Lactose, wheat, gluten, caffeine, and additives such as artificial sweeteners, colouring, and other flavourings are some common types of food intolerance and although they are unpleasant they are not life-threatening.

The Mermaid Inn’s menus

However, food allergies are the body’s immune system reacting to something that is normally harmless to most people, such as the proteins in milk, eggs, or nuts. This reaction can be life-threatening and needs immediate attention from a qualified medical practitioner.

The Mermaid stocks six different types of milk for breakfasts, afternoon teas or just coffee requests. Allergen sheets get longer and longer and every ingredient has to be carefully listed. They have toasters specifically for gluten intolerant guests so there is no cross-contamination.

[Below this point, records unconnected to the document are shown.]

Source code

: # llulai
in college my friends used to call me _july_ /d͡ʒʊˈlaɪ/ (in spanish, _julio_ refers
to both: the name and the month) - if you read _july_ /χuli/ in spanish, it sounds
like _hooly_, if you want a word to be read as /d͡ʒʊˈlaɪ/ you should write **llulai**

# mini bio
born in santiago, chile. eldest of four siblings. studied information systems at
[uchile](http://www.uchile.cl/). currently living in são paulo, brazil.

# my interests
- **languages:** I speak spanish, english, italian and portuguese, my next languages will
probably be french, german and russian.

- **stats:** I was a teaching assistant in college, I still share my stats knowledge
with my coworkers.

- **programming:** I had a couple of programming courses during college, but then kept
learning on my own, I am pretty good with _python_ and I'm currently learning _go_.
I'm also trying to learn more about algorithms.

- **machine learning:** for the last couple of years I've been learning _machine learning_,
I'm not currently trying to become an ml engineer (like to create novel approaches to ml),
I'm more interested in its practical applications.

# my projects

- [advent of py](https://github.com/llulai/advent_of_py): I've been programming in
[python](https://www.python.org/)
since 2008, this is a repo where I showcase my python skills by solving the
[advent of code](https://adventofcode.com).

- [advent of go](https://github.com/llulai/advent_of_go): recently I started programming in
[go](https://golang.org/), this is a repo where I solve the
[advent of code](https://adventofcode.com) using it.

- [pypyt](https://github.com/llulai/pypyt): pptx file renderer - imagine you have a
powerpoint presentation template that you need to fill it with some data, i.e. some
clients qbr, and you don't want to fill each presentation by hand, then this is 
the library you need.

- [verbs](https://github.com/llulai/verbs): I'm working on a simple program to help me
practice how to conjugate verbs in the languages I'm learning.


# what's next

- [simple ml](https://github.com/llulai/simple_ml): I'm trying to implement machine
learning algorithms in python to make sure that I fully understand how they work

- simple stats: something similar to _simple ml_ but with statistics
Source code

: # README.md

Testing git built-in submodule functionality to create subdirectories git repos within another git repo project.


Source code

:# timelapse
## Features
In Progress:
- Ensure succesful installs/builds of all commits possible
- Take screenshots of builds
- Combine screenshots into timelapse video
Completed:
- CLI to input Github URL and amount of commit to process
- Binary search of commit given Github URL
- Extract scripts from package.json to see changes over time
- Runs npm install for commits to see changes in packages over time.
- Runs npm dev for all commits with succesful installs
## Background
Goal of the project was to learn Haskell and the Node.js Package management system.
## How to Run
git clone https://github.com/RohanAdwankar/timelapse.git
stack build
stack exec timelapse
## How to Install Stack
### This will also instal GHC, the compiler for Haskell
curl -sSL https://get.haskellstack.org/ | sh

Judith said: “It is a significant problem these days and we take everyone’s needs seriously and communicate with our guests before they arrive to make sure we have everything they might need. Types of requests might include not using onions, garlic, tomatoes, strawberries, shellfish, gluten and alcohol. We have a specific section on the booking form for extra dietary requirements. All our menus have allergen notes including M Mollusc, C Crustacean, A alcohol included, N Nuts, V Vegetarian, Vg Vegan, DF Dairy Free, GF Gluten Free. All our staff are trained so that they have a good knowledge base about these intolerances and allergies, and this gives our guests confidence when they are ordering. We have a very careful cleaning procedure and have special chopping boards and utensils in separate areas of the kitchens. In fact we have nine sinks in total in our kitchen.”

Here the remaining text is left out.